Saved entries

—————

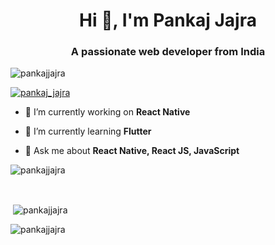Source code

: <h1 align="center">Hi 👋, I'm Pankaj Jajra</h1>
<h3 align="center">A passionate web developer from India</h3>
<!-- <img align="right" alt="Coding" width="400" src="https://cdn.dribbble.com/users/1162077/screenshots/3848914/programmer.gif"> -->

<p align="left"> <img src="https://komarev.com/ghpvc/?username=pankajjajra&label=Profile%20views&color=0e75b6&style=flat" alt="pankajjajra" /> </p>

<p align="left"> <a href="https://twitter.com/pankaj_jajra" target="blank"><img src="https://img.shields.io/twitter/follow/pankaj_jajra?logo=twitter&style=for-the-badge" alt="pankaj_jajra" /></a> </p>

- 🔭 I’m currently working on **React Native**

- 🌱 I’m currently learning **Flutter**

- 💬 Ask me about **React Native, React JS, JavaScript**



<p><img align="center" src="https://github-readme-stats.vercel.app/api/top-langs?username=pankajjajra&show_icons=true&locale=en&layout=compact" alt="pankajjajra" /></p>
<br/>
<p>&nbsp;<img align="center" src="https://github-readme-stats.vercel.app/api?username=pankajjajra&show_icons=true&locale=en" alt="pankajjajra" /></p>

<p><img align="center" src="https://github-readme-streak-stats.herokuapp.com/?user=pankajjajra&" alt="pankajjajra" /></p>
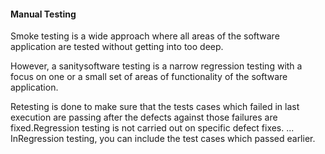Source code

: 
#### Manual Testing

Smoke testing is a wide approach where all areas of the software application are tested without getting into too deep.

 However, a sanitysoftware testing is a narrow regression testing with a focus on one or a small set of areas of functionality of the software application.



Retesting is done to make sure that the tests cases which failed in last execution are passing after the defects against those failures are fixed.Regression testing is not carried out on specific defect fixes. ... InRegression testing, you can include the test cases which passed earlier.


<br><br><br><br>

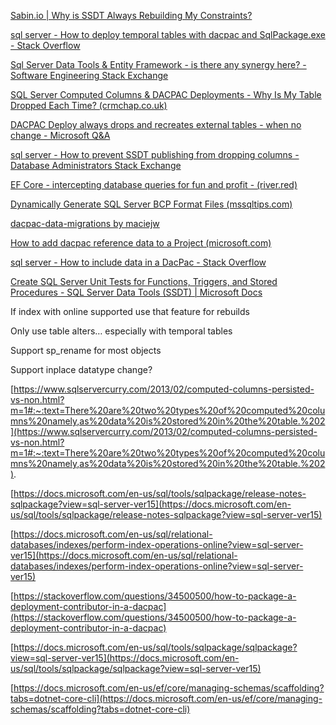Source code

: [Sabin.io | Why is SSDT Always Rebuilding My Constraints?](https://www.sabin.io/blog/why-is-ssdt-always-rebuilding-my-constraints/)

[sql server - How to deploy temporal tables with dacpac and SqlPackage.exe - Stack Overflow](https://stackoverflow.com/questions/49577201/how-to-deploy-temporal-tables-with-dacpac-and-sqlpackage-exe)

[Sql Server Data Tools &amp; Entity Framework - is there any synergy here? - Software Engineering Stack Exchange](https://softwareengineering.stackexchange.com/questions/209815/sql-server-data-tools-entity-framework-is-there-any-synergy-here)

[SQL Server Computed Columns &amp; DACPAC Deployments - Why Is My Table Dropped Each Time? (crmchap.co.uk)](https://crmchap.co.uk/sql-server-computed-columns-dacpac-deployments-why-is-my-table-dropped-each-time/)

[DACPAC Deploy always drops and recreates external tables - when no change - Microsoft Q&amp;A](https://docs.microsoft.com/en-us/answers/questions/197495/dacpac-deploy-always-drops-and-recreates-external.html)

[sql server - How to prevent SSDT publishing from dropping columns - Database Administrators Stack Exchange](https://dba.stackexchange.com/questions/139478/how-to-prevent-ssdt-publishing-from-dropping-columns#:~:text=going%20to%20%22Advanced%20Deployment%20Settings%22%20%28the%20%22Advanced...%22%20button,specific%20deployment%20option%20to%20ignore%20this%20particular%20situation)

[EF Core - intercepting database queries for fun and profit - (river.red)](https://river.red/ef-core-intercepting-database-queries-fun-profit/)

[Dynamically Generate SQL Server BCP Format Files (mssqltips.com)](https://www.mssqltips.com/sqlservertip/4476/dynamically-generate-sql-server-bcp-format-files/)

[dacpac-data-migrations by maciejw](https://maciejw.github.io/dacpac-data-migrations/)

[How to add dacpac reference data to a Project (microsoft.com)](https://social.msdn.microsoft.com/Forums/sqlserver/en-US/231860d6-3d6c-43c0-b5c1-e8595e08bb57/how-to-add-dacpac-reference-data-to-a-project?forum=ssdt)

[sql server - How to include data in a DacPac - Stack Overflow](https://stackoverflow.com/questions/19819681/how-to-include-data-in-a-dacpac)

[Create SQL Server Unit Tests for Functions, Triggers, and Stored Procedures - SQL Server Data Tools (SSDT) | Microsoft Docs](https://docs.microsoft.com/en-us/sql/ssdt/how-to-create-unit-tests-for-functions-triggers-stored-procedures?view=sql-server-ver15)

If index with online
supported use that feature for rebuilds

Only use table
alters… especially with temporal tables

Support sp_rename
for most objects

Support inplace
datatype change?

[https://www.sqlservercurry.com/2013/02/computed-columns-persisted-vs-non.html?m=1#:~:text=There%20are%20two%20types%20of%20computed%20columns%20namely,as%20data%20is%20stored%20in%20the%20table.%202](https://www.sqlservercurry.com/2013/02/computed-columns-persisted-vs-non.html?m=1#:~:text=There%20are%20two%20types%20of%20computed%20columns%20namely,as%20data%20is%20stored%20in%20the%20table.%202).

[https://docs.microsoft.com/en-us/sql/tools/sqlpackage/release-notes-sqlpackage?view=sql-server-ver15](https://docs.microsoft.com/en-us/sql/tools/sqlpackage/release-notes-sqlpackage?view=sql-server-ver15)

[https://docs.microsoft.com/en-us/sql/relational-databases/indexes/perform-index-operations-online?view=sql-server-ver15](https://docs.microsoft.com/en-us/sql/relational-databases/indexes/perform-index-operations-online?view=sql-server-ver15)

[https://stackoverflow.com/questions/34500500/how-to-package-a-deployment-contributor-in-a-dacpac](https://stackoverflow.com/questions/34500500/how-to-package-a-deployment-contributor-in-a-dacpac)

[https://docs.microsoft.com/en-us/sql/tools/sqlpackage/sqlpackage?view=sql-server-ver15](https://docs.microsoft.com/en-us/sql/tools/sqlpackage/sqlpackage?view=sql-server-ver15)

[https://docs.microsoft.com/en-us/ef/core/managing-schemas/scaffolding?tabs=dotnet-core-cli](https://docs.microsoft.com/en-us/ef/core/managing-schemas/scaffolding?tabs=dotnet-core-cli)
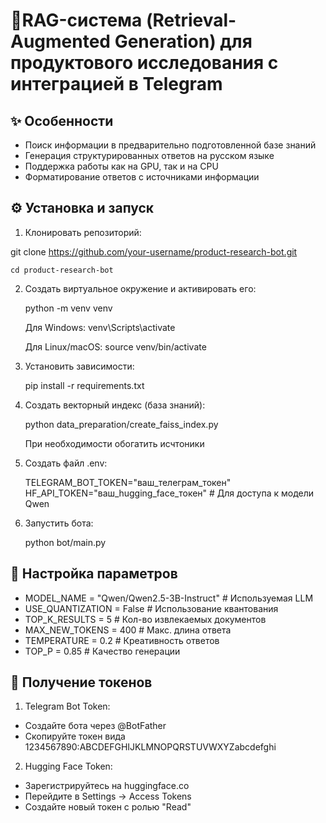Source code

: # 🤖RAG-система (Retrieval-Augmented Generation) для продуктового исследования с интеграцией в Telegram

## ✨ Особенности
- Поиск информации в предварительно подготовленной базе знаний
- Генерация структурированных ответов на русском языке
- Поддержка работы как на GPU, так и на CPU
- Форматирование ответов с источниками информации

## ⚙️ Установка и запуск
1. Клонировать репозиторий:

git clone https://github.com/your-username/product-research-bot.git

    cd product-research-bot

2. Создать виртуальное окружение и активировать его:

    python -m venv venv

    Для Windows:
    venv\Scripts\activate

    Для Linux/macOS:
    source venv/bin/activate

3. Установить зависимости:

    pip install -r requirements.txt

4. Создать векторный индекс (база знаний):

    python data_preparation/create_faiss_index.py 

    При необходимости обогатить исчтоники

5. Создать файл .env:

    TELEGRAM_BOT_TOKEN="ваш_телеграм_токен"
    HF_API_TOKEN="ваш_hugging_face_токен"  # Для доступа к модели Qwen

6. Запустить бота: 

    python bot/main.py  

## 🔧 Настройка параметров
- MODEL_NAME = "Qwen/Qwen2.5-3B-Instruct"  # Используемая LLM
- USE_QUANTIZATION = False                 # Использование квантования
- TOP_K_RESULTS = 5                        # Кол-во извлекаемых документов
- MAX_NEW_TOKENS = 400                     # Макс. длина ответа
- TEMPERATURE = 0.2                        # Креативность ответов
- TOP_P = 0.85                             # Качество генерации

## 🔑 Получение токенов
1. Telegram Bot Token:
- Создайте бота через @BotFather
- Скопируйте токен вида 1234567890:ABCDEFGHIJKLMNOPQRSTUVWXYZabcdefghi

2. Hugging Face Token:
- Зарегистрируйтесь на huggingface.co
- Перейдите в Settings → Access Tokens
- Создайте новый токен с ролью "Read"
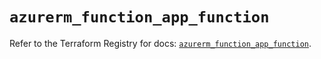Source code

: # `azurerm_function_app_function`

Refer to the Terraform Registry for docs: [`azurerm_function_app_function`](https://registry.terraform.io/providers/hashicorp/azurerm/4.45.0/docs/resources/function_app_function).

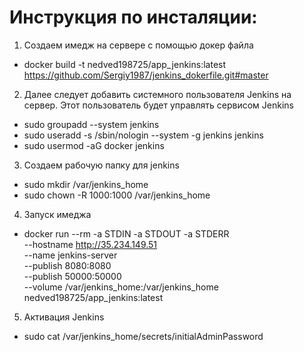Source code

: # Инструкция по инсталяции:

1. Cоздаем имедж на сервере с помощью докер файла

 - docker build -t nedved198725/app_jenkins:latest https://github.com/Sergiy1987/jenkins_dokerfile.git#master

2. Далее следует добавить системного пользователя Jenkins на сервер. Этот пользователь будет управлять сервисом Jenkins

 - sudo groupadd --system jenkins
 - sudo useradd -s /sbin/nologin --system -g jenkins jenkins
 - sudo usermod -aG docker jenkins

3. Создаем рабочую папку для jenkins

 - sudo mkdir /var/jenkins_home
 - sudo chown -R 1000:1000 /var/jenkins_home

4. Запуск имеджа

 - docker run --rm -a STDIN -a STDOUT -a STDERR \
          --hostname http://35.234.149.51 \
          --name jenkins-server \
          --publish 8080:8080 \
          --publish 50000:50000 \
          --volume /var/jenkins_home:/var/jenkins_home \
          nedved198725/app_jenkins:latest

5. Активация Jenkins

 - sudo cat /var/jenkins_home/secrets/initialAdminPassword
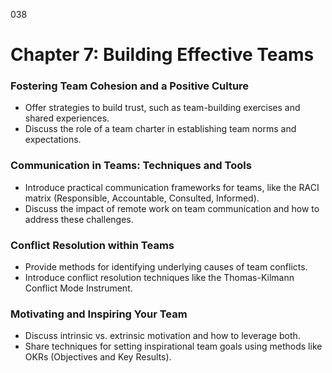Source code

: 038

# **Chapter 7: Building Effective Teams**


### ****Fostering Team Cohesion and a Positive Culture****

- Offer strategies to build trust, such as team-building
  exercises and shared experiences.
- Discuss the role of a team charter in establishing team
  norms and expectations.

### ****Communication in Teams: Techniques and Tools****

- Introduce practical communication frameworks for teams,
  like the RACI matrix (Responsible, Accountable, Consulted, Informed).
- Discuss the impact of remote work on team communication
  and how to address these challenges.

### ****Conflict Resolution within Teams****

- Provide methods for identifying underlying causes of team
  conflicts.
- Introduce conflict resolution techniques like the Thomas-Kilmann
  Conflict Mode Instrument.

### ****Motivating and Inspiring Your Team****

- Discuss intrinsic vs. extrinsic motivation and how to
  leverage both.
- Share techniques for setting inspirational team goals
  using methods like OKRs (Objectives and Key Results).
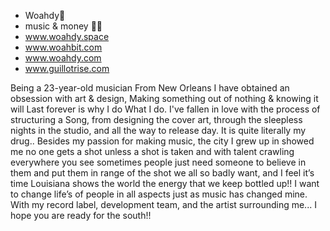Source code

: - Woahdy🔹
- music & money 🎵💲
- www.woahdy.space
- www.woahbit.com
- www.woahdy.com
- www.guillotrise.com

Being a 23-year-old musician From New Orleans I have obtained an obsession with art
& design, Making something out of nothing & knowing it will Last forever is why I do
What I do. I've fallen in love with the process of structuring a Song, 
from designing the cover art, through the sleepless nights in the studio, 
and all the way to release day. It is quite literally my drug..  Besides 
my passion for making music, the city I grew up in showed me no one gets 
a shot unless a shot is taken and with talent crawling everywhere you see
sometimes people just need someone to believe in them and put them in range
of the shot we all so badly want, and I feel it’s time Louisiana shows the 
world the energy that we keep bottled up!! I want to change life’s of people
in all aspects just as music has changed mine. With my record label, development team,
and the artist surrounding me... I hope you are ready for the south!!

—————

**PROBLEM DESCRIPTION:** Apply a filter for "stats" to the data above, then copy each line that matches.

**RESULT FOR THIS EXERCISE:**
<p><img align="center" src="https://github-readme-stats.vercel.app/api/top-langs?username=pankajjajra&show_icons=true&locale=en&layout=compact" alt="pankajjajra" /></p>
<p>&nbsp;<img align="center" src="https://github-readme-stats.vercel.app/api?username=pankajjajra&show_icons=true&locale=en" alt="pankajjajra" /></p>
<p><img align="center" src="https://github-readme-streak-stats.herokuapp.com/?user=pankajjajra&" alt="pankajjajra" /></p>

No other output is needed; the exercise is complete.